Butt Spencer
Música torta, ligeira e inflamável
por Martín Fernandez
martin@sqn.com.br

Eles quase não cabem nos lugares onde tocam. São sete: Rodrigo Brum (vocal), Rafael Zimath, (guitarra), Maurício Ramos (baixo), Lauro Moraes (bateria), Richard Schroeder (sax alto), Charles "Somália" Alandt (sax tenor) e João Paulo Vexani (trombone). Formam o Butt Spencer, banda joinvilense de, hum... como dizer?, que no ano passado lançou seu CD de estréia "Dogmas, Dilemas e Perguntas sem Resposta". Com prensagem inicial de 1000 cópias, "Dogmas..." foi 100% feito pela banda. Nada de gravadoras independentes ou pequenos selos. 

Seis anos, shows pelo Brasil todo, aberturas para Fugazi, Voodoo Glow Skulls e outras bandas "grandes" do Brasil e de fora. Levou tudo isso até sair o primeiro CD. Parece pouco? Eles acham que não. E realmente não é. 

Maurício Ramos e Rafael Zimath bateram um papo com o S&Y sobre maturidade, o novo disco, pequenas gravadoras e outras coisas. Confira.
 



S&Y - O Butt Spencer não é chegado a rótulos, certo? Mas como vocês definiriam o som da banda pra quem nunca ouviu? 

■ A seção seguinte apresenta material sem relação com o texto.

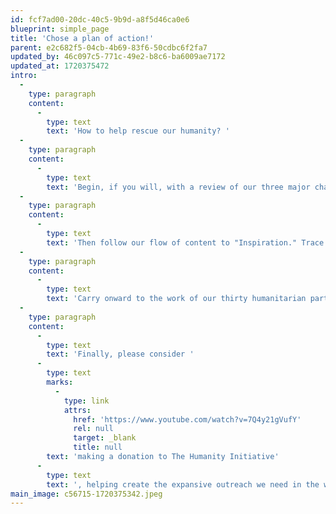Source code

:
 ```yaml
---
id: fcf7ad00-20dc-40c5-9b9d-a8f5d46ca0e6
blueprint: simple_page
title: 'Chose a plan of action!'
parent: e2c682f5-04cb-4b69-83f6-50cdbc6f2fa7
updated_by: 46c097c5-771c-49e2-b8c6-ba6009ae7172
updated_at: 1720375472
intro:
  -
    type: paragraph
    content:
      -
        type: text
        text: 'How to help rescue our humanity? '
  -
    type: paragraph
    content:
      -
        type: text
        text: 'Begin, if you will, with a review of our three major challenges: ending war, solving climate change, saving democracy. '
  -
    type: paragraph
    content:
      -
        type: text
        text: 'Then follow our flow of content to "Inspiration." Trace the intriguing challenges of positive change. Get to know the leaders, changemakers, artists, scientists, educators, and just folks who courageously and creatively enlighten humanity''s way forward.  '
  -
    type: paragraph
    content:
      -
        type: text
        text: 'Carry onward to the work of our thirty humanitarian partners, investigating the challenges and successes of leading non-profits that toil in the trenches of necessary change. Consider too their volunteer opportunities. Most importantly, along the way, figure where and how you can best chart a personal course of positive  action. '
  -
    type: paragraph
    content:
      -
        type: text
        text: 'Finally, please consider '
      -
        type: text
        marks:
          -
            type: link
            attrs:
              href: 'https://www.youtube.com/watch?v=7Q4y21gVufY'
              rel: null
              target: _blank
              title: null
        text: 'making a donation to The Humanity Initiative'
      -
        type: text
        text: ', helping create the expansive outreach we need in the weeks and years ahead  --   fostering an Earth-changing new voice of humanity!'
main_image: c56715-1720375342.jpeg
---
```

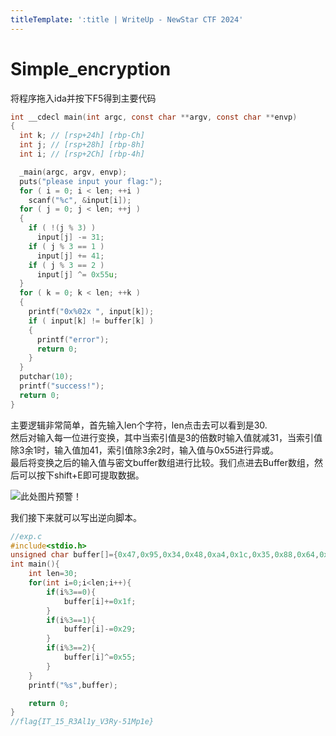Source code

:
 ```yaml
---
titleTemplate: ':title | WriteUp - NewStar CTF 2024'
---
```


# Simple_encryption

将程序拖入ida并按下F5得到主要代码

```c
int __cdecl main(int argc, const char **argv, const char **envp)
{
  int k; // [rsp+24h] [rbp-Ch]
  int j; // [rsp+28h] [rbp-8h]
  int i; // [rsp+2Ch] [rbp-4h]

  _main(argc, argv, envp);
  puts("please input your flag:");
  for ( i = 0; i < len; ++i )
    scanf("%c", &input[i]);
  for ( j = 0; j < len; ++j )
  {
    if ( !(j % 3) )
      input[j] -= 31;
    if ( j % 3 == 1 )
      input[j] += 41;
    if ( j % 3 == 2 )
      input[j] ^= 0x55u;
  }
  for ( k = 0; k < len; ++k )
  {
    printf("0x%02x ", input[k]);
    if ( input[k] != buffer[k] )
    {
      printf("error");
      return 0;
    }
  }
  putchar(10);
  printf("success!");
  return 0;
}
```

主要逻辑非常简单，首先输入len个字符，len点击去可以看到是30.  
然后对输入每一位进行变换，其中当索引值是3的倍数时输入值就减31，当索引值除3余1时，输入值加41，索引值除3余2时，输入值与0x55进行异或。  
最后将变换之后的输入值与密文buffer数组进行比较。我们点进去Buffer数组，然后可以按下shift+E即可提取数据。

![此处图片预警！](/assets/images/wp/2024/week1/simple-encryption_1.png)

我们接下来就可以写出逆向脚本。

```c
//exp.c
#include<stdio.h>
unsigned char buffer[]={0x47,0x95,0x34,0x48,0xa4,0x1c,0x35,0x88,0x64,0x16,0x88,0x07,0x14,0x6a,0x39,0x12,0xa2,0x0a,0x37,0x5c,0x07,0x5a,0x56,0x60,0x12,0x76,0x25,0x12,0x8e,0x28};
int main(){
    int len=30;
    for(int i=0;i<len;i++){
        if(i%3==0){
            buffer[i]+=0x1f;
        }
        if(i%3==1){
            buffer[i]-=0x29;
        }
        if(i%3==2){
            buffer[i]^=0x55;
        }
    }
    printf("%s",buffer);

    return 0;
}
//flag{IT_15_R3Al1y_V3Ry-51Mp1e}
```
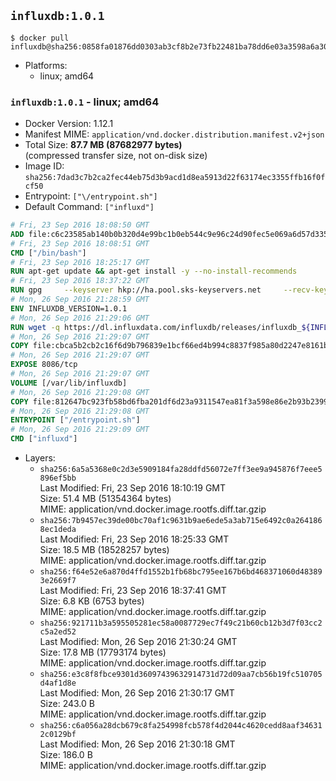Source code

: ## `influxdb:1.0.1`

```console
$ docker pull influxdb@sha256:0858fa01876dd0303ab3cf8b2e73fb22481ba78dd6e03a3598a6a30b139052b1
```

-	Platforms:
	-	linux; amd64

### `influxdb:1.0.1` - linux; amd64

-	Docker Version: 1.12.1
-	Manifest MIME: `application/vnd.docker.distribution.manifest.v2+json`
-	Total Size: **87.7 MB (87682977 bytes)**  
	(compressed transfer size, not on-disk size)
-	Image ID: `sha256:7dad3c7b2ca2fec44eb75d3b9acd1d8ea5913d22f63174ec3355ffb16f0fcf50`
-	Entrypoint: `["\/entrypoint.sh"]`
-	Default Command: `["influxd"]`

```dockerfile
# Fri, 23 Sep 2016 18:08:50 GMT
ADD file:c6c23585ab140b0b320d4e99bc1b0eb544c9e96c24d90fec5e069a6d57d335ca in / 
# Fri, 23 Sep 2016 18:08:51 GMT
CMD ["/bin/bash"]
# Fri, 23 Sep 2016 18:25:17 GMT
RUN apt-get update && apt-get install -y --no-install-recommends 		ca-certificates 		curl 		wget 	&& rm -rf /var/lib/apt/lists/*
# Fri, 23 Sep 2016 18:37:22 GMT
RUN gpg     --keyserver hkp://ha.pool.sks-keyservers.net     --recv-keys 05CE15085FC09D18E99EFB22684A14CF2582E0C5
# Mon, 26 Sep 2016 21:28:59 GMT
ENV INFLUXDB_VERSION=1.0.1
# Mon, 26 Sep 2016 21:29:06 GMT
RUN wget -q https://dl.influxdata.com/influxdb/releases/influxdb_${INFLUXDB_VERSION}_amd64.deb.asc &&     wget -q https://dl.influxdata.com/influxdb/releases/influxdb_${INFLUXDB_VERSION}_amd64.deb &&     gpg --batch --verify influxdb_${INFLUXDB_VERSION}_amd64.deb.asc influxdb_${INFLUXDB_VERSION}_amd64.deb &&     dpkg -i influxdb_${INFLUXDB_VERSION}_amd64.deb &&     rm -f influxdb_${INFLUXDB_VERSION}_amd64.deb*
# Mon, 26 Sep 2016 21:29:07 GMT
COPY file:cbca5b2cb2c16f6d9b796839e1bcf66ed4b994c8837f985a80d2247e8161bcc7 in /etc/influxdb/influxdb.conf 
# Mon, 26 Sep 2016 21:29:07 GMT
EXPOSE 8086/tcp
# Mon, 26 Sep 2016 21:29:07 GMT
VOLUME [/var/lib/influxdb]
# Mon, 26 Sep 2016 21:29:08 GMT
COPY file:812647bc923fb58bd6fba201df6d23a9311547ea81f3a598e86e2b93b2399169 in /entrypoint.sh 
# Mon, 26 Sep 2016 21:29:08 GMT
ENTRYPOINT ["/entrypoint.sh"]
# Mon, 26 Sep 2016 21:29:09 GMT
CMD ["influxd"]
```

-	Layers:
	-	`sha256:6a5a5368e0c2d3e5909184fa28ddfd56072e7ff3ee9a945876f7eee5896ef5bb`  
		Last Modified: Fri, 23 Sep 2016 18:10:19 GMT  
		Size: 51.4 MB (51354364 bytes)  
		MIME: application/vnd.docker.image.rootfs.diff.tar.gzip
	-	`sha256:7b9457ec39de00bc70af1c9631b9ae6ede5a3ab715e6492c0a2641868ec1deda`  
		Last Modified: Fri, 23 Sep 2016 18:25:33 GMT  
		Size: 18.5 MB (18528257 bytes)  
		MIME: application/vnd.docker.image.rootfs.diff.tar.gzip
	-	`sha256:f64e52e6a870d4ffd1552b1fb68bc795ee167b6bd468371060d483893e2669f7`  
		Last Modified: Fri, 23 Sep 2016 18:37:41 GMT  
		Size: 6.8 KB (6753 bytes)  
		MIME: application/vnd.docker.image.rootfs.diff.tar.gzip
	-	`sha256:921711b3a595505281ec58a0087729ec7f49c21b60cb12b3d7f03cc2c5a2ed52`  
		Last Modified: Mon, 26 Sep 2016 21:30:24 GMT  
		Size: 17.8 MB (17793174 bytes)  
		MIME: application/vnd.docker.image.rootfs.diff.tar.gzip
	-	`sha256:e3c8f8fbce9301d36097439632914731d72d09aa7cb56b19fc510705d4af1d8e`  
		Last Modified: Mon, 26 Sep 2016 21:30:17 GMT  
		Size: 243.0 B  
		MIME: application/vnd.docker.image.rootfs.diff.tar.gzip
	-	`sha256:c6a056a28dcb679c8fa254998fcb578f4d2044c4620cedd8aaf346312c0129bf`  
		Last Modified: Mon, 26 Sep 2016 21:30:18 GMT  
		Size: 186.0 B  
		MIME: application/vnd.docker.image.rootfs.diff.tar.gzip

Rafael Zimath: Eu definiria o Butt Spencer como uma banda de rock, que às vezes não é tão rock assim. Às vezes o som é feio, às vezes é bonito. Passeamos por punk rock, hardcore, funk, às vezes ska além de dar uma voltinha no jazz, pós-rock e outras coisas. Temos três instrumentistas de sopro, além da formação básica de uma banda (guitarra, baixo, bateria e voz). Eu diria que tocamos algo que chamamos de música torta, ligeira e inflamável. 
 
Como foi a "evolução sonora" da banda?

Zimath : Quando a banda começou, em 1995, o som era "hardcore-de-moleque" com pitadas de punk rock e ska. Tudo muito simples, ingênuo e um pouco tosco. Depois que entraram os primeiros dois instrumentistas de sopro em 1997, a coisa caiu mais para o skacore. Aos poucos foram entrando elementos diversos, compassos quebrados e letras mais bem construídas. Finalmente, chegamos à fase atual, que é a de experimentar ao máximo, com gêneros musicais distintos, formatos de canções inusitados e trabalhando melhor as melodias, sempre buscando coisas novas. Acho que ninguém na banda quer que pisemos em nossos próprios pés. 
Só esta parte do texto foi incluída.